Jackson remembers the club being packed with fellow musicians, old Byrds freaks, the rock press. “So the lights go down, [Troubadour light man] Dickie Davis says, ‘Ladies and gentlemen, Dillard & Clark!’ When the lights come on, all of us are facing out, but Gene is sitting on his amp, facing the back wall. We make it through the first song, and Dillard picks up the fiddle for the second song. Somehow or another I guess we got Gene off the amp, and standing in front of the mike. We get to the end of the second song, Doug puts his fiddle down on the floor, jumps up in the air, and lands on the fiddle, breaking it. Don Beck, who is our multi-instrumentalist, and a devout Christian, was playing the mandolin. He just looked up at me, and said, ‘Well, that’s enough for me,’ and he walked off stage, never to return.”

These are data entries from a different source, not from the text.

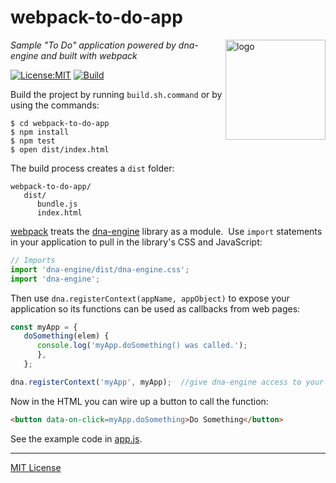 # webpack-to-do-app
<img src=https://dna-engine.org/graphics/dna-logo.png align=right width=160 alt=logo>

_Sample "To Do" application powered by dna-engine and built with webpack_

[![License:MIT](https://img.shields.io/badge/License-MIT-blue.svg)](https://dna-engine.org/license)
[![Build](https://github.com/dna-engine/webpack-to-do-app/actions/workflows/run-spec-on-push.yaml/badge.svg)](https://github.com/dna-engine/webpack-to-do-app/actions/workflows/run-spec-on-push.yaml)

Build the project by running `build.sh.command` or by using the commands:
```
$ cd webpack-to-do-app
$ npm install
$ npm test
$ open dist/index.html
```

The build process creates a `dist` folder:
```
webpack-to-do-app/
   dist/
      bundle.js
      index.html
```

[webpack](https://webpack.js.org) treats the [dna-engine](https://dna-engine.org) library as a module.&nbsp;
Use `import` statements in your application to pull in the library's CSS and JavaScript:
```javascript
// Imports
import 'dna-engine/dist/dna-engine.css';
import 'dna-engine';
```

Then use `dna.registerContext(appName, appObject)` to expose your application so its functions can
be used as callbacks from web pages:
```javascript
const myApp = {
   doSomething(elem) {
      console.log('myApp.doSomething() was called.');
      },
   };

dna.registerContext('myApp', myApp);  //give dna-engine access to your code
```
Now in the HTML you can wire up a button to call the function:
```html
<button data-on-click=myApp.doSomething>Do Something</button>
```

See the example code in [app.js](src/js/app.js).

---
[MIT License](LICENSE.txt)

The Expedition survived, but the damage was done. There was a second, slightly less dazzling album (Through the Morning, Through the Night), and a stunning non-album single (“Why Not Your Baby”), but the group quickly unravelled. Fiddler Byron Berline, who joined during the group’s latter days, and played with Clark sporadically thereafter, traces their decline: “The biggest problem with that group was Doug and I were wanting to pick more and I think Gene felt sort of left out. He didn’t seem to be happy most of the time but he was very difficult to read, at least for me. Around November 1969 we were invited to play on the Hee Haw TV show. This was their first season and a nice break for any group to get on national TV. Gene didn’t want to go [because of flying] and eventually left the band right after that.”

“Gene had a lack of confidence right from the very first time I ever saw him,” says Jackson. “And then there was heroin later on. You know, obviously, that’s not an end in itself. It’s a symbol of a symptom.”